When you return the data, keep every word exact and include none of the images.

Saved entries
--------------------

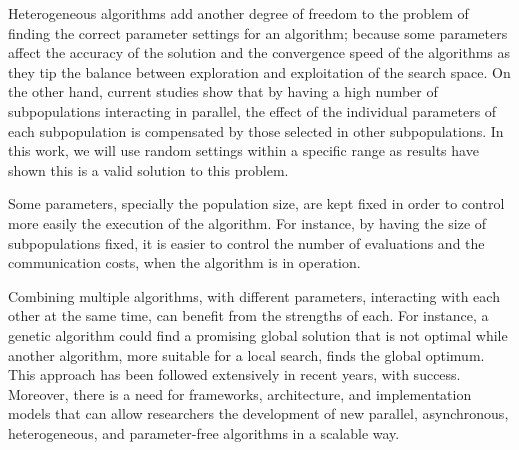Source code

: \documentclass[review]{elsarticle}
\begin{document}
Heterogeneous algorithms add another degree of freedom to the problem of finding
the correct parameter settings for an algorithm; because some parameters affect
the accuracy of the solution and the convergence speed of the algorithms as they
tip the balance between exploration and exploitation of the search space. On the
other hand, current studies show that by having a high number of subpopulations
interacting in parallel, the effect of the individual parameters of each
subpopulation is compensated by those selected in other subpopulations. In this
work, we will use random settings within a specific range as results have shown
this is a valid solution to this problem. 

Some parameters, specially the population size, are
kept fixed in order to control more easily the execution of the algorithm. For
instance, by having the size of subpopulations fixed, it is easier to control
the number of evaluations and the communication costs, when the algorithm is in
operation.

Combining multiple algorithms, with different parameters, interacting with each
other at the same time, can benefit from the strengths of each. For instance, a
genetic algorithm could find a promising global solution that is not optimal
while another algorithm, more suitable for a local search, finds the global
optimum. This approach has been followed extensively in recent years, with
success. Moreover, there is a need for frameworks, architecture, and
implementation models that can allow researchers the development of new
parallel, asynchronous, heterogeneous, and parameter-free algorithms in a scalable way.  




\end{document}

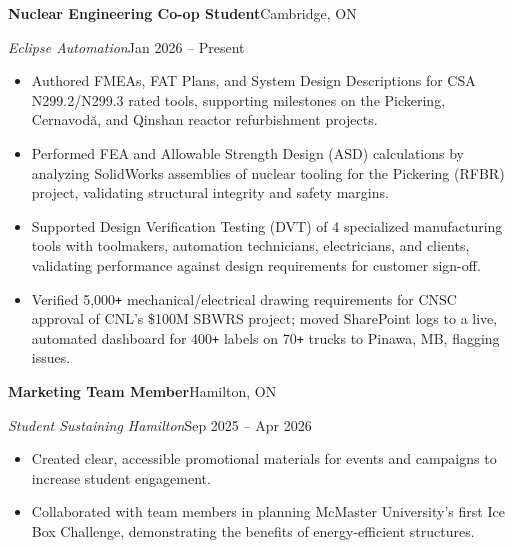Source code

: \documentclass[a4paper]{article}
\begin{document}
\textbf{Nuclear Engineering Co-op Student}\hfill Cambridge, ON \par
\textit{Eclipse Automation}\hfill Jan 2026 -- Present
\vspace{1mm}
\begin{itemize}
    \item Authored FMEAs, FAT Plans, and System Design Descriptions for CSA N299.2/N299.3 rated tools, supporting milestones on the Pickering, Cernavodă, and Qinshan reactor refurbishment projects.
    \item Performed FEA and Allowable Strength Design (ASD) calculations by analyzing SolidWorks assemblies of nuclear tooling for the Pickering (RFBR) project, validating structural integrity and safety margins.

    \item Supported Design Verification Testing (DVT) of 4 specialized manufacturing tools with toolmakers, automation technicians, electricians, and clients, validating performance against design requirements for customer sign-off.
    \item Verified 5,000\texttt{+} mechanical/electrical drawing requirements for CNSC approval of CNL's \$100M SBWRS project; moved SharePoint logs to a live, automated dashboard for 400\texttt{+} labels on 70\texttt{+} trucks to Pinawa, MB, flagging issues.

\end{itemize}

\vspace{1.5mm}

\iffalse
\textbf{Marketing Team Member}\hfill Hamilton, ON \par
\textit{Student Sustaining Hamilton}\hfill Sep 2025 -- Apr 2026
\vspace{1mm}
\begin{itemize}
    \item Created clear, accessible promotional materials for events and campaigns to increase student engagement.
    \item Collaborated with team members in planning McMaster University's first Ice Box Challenge, demonstrating the benefits of energy-efficient structures.
\end{itemize}
\end{document}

--------------------

■ RESULT OF THE TASK ■
Source code

: \documentclass[review]{elsarticle}
\begin{document}
Heterogeneous algorithms add another degree of freedom to the problem of finding
the correct parameter settings for an algorithm; because some parameters affect
the accuracy of the solution and the convergence speed of the algorithms as they
tip the balance between exploration and exploitation of the search space. On the
other hand, current studies show that by having a high number of subpopulations
interacting in parallel, the effect of the individual parameters of each
subpopulation is compensated by those selected in other subpopulations. In this
work, we will use random settings within a specific range as results have shown
this is a valid solution to this problem. 

Some parameters, specially the population size, are
kept fixed in order to control more easily the execution of the algorithm. For
instance, by having the size of subpopulations fixed, it is easier to control
the number of evaluations and the communication costs, when the algorithm is in
operation.

Combining multiple algorithms, with different parameters, interacting with each
other at the same time, can benefit from the strengths of each. For instance, a
genetic algorithm could find a promising global solution that is not optimal
while another algorithm, more suitable for a local search, finds the global
optimum. This approach has been followed extensively in recent years, with
success. Moreover, there is a need for frameworks, architecture, and
implementation models that can allow researchers the development of new
parallel, asynchronous, heterogeneous, and parameter-free algorithms in a scalable way.  




\end{document}

Source code

: \documentclass[a4paper]{article}
\begin{document}
\textbf{Nuclear Engineering Co-op Student}\hfill Cambridge, ON \par
\textit{Eclipse Automation}\hfill Jan 2026 -- Present
\vspace{1mm}
\begin{itemize}
    \item Authored FMEAs, FAT Plans, and System Design Descriptions for CSA N299.2/N299.3 rated tools, supporting milestones on the Pickering, Cernavodă, and Qinshan reactor refurbishment projects.
    \item Performed FEA and Allowable Strength Design (ASD) calculations by analyzing SolidWorks assemblies of nuclear tooling for the Pickering (RFBR) project, validating structural integrity and safety margins.

    \item Supported Design Verification Testing (DVT) of 4 specialized manufacturing tools with toolmakers, automation technicians, electricians, and clients, validating performance against design requirements for customer sign-off.
    \item Verified 5,000\texttt{+} mechanical/electrical drawing requirements for CNSC approval of CNL's \$100M SBWRS project; moved SharePoint logs to a live, automated dashboard for 400\texttt{+} labels on 70\texttt{+} trucks to Pinawa, MB, flagging issues.

\end{itemize}

\vspace{1.5mm}

\iffalse
\textbf{Marketing Team Member}\hfill Hamilton, ON \par
\textit{Student Sustaining Hamilton}\hfill Sep 2025 -- Apr 2026
\vspace{1mm}
\begin{itemize}
    \item Created clear, accessible promotional materials for events and campaigns to increase student engagement.
    \item Collaborated with team members in planning McMaster University's first Ice Box Challenge, demonstrating the benefits of energy-efficient structures.
\end{itemize}
\end{document}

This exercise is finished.